In this study, we provide a baseline assessment of the global potential of renewables-powered steel production using green H2-DRI-EAF technology, where the entire supply chain is co-located at the iron ore mine vicinities. Taking into account the RE and ore supply challenges, this work particularly considers the geographical distribution of local resources as considered in an earlier regional study (focussing on Australia and Japan), which demonstrated the financial rewards of co-locating steelmaking with high-quality natural resources32. The key question of interest is, across all the major iron ore deposits, to what extent these locations show promising green H2-based steel economics. Answering this question will identify regional opportunities and inform the future design of more sophisticated supply chains for regions which need to go beyond the simple co-location strategy, involving trade of ore, RE products, and/or intermediate steelmaking products, such as hot briquetted iron (HBI).
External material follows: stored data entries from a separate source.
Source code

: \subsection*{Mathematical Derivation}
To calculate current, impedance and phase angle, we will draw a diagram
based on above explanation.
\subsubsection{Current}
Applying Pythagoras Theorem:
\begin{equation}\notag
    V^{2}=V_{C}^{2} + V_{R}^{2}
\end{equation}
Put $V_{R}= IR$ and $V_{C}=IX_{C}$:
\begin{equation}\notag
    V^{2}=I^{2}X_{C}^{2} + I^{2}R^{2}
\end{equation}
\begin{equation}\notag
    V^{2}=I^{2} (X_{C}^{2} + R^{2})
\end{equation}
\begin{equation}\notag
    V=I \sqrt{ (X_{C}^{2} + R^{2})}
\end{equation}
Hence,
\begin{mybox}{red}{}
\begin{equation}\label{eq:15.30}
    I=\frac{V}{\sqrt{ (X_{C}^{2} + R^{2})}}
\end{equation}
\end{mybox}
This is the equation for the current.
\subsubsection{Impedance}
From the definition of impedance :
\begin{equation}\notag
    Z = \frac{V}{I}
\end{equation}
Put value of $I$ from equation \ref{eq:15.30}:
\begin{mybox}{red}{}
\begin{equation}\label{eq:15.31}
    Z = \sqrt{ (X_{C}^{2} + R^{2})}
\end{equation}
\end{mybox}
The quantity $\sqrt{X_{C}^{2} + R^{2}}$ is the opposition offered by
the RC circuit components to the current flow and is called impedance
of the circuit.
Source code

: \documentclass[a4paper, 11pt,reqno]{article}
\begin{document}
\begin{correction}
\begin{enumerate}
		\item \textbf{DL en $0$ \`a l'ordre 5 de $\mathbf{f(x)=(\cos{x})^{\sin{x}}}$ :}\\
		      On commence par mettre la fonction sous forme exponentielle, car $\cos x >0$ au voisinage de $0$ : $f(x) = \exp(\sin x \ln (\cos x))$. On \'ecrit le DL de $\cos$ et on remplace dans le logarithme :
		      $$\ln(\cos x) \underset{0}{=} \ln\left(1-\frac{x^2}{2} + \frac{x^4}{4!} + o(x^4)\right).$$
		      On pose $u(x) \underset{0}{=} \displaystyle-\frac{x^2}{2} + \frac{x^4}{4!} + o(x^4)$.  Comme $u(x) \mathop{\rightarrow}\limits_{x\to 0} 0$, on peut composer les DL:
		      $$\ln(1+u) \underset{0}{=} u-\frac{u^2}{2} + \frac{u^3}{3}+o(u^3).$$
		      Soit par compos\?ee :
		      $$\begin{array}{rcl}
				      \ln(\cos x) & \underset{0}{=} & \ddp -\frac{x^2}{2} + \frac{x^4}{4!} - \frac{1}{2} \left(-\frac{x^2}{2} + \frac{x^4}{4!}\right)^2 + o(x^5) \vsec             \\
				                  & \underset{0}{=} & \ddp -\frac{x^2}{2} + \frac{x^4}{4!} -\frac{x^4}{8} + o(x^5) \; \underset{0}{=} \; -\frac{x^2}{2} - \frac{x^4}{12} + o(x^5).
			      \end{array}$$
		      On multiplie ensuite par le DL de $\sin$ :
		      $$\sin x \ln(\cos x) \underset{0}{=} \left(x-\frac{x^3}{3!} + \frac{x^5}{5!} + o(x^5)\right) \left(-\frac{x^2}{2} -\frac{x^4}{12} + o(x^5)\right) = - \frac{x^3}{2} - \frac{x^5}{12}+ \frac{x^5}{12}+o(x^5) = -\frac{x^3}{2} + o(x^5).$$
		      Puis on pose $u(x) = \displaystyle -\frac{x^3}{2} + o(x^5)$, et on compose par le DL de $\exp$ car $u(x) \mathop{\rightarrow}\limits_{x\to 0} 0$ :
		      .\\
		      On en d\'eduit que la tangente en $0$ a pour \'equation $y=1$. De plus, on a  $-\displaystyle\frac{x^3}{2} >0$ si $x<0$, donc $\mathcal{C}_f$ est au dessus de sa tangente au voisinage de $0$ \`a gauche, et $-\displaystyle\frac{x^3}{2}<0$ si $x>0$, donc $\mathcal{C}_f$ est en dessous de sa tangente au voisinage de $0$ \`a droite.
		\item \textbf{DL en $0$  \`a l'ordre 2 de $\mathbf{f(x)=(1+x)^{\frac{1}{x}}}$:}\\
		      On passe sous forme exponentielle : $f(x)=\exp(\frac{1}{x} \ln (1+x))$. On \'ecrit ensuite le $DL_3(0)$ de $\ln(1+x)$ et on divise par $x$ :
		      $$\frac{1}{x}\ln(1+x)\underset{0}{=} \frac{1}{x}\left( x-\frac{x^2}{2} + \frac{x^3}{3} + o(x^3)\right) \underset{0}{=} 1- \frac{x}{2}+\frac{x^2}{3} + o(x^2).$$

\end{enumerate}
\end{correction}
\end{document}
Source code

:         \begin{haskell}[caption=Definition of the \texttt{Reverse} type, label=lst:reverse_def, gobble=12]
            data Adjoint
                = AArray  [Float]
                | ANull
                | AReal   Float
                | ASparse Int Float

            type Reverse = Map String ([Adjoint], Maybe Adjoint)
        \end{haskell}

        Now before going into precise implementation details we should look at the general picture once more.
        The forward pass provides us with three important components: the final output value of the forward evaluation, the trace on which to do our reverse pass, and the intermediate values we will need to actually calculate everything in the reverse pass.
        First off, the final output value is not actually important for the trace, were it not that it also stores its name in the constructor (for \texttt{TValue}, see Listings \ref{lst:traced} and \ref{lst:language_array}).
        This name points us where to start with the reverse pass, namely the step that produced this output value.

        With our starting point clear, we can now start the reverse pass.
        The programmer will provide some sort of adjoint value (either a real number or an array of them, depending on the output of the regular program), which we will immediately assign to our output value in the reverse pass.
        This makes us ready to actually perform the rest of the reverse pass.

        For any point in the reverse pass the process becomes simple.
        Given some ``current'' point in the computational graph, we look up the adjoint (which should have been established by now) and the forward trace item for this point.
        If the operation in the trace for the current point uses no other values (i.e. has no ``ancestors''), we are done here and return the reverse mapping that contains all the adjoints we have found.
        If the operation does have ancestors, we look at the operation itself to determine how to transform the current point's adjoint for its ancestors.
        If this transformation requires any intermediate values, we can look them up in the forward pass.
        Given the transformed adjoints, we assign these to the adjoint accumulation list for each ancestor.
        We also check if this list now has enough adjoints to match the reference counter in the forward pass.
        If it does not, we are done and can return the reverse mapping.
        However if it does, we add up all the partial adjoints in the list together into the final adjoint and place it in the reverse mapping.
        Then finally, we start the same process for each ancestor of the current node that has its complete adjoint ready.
The main part of the study consists of two steps, as illustrated in Fig. 1. In the first step, a techno-economic optimisation model was developed for localised green H2-based steel production adjacent to iron ore deposits, based on regional RE profiles at hourly temporal resolution. The optimal capacities of all key technical components (energy supply and storage, DR shaft furnace, EAF) were determined for a H2-DRI-EAF steel facility with 1 Mtpa output, a reference scale chosen based on the range of scale for EAF steelmaking (0.3–3 Mtpa, Renda, et al.33) and current DR ironmaking nominal capacities (0.4–2.5 Mtpa, Global Energy Monitor34). Applied to three deployment (hence technology advancement) timelines (2030, 2040, 2050) combined with different levels of scrap steel (0%, 25%, 50%), the model was solved for 44 regions in 17 important iron ore producing countries. For each region, the cost of obtaining iron ore suitable for DRI based on the national iron ore quality data was further estimated and combined with the labour cost and the output of the optimisation model for steel production, to establish the overall cost of green H2-based steel. Due to limited global ore petrology data availability, Fe content was the single indicator used for iron ore quality. Solar and wind were chosen as the core renewable energy resources for analysis as they are available in all studied locations, and are predicted to deliver 70% of global electricity generation in 205035. In the second step, outputs from the optimisation model were processed using machine learning techniques to derive a green H2-based steel investment model, which, thanks to its much higher computational efficiency, enabled expansion of the global assessment to >300 deposits in 68 countries.

Fig. 1: Schematic of methodology for the global green H2-based steel production assessment.
figure 1

Facility-level optimisation was carried out for 44 regions in 17 important iron ore producing countries, the results of which were fed into a machine learning model to extend the spatial coverage to over 300 global iron ore deposits.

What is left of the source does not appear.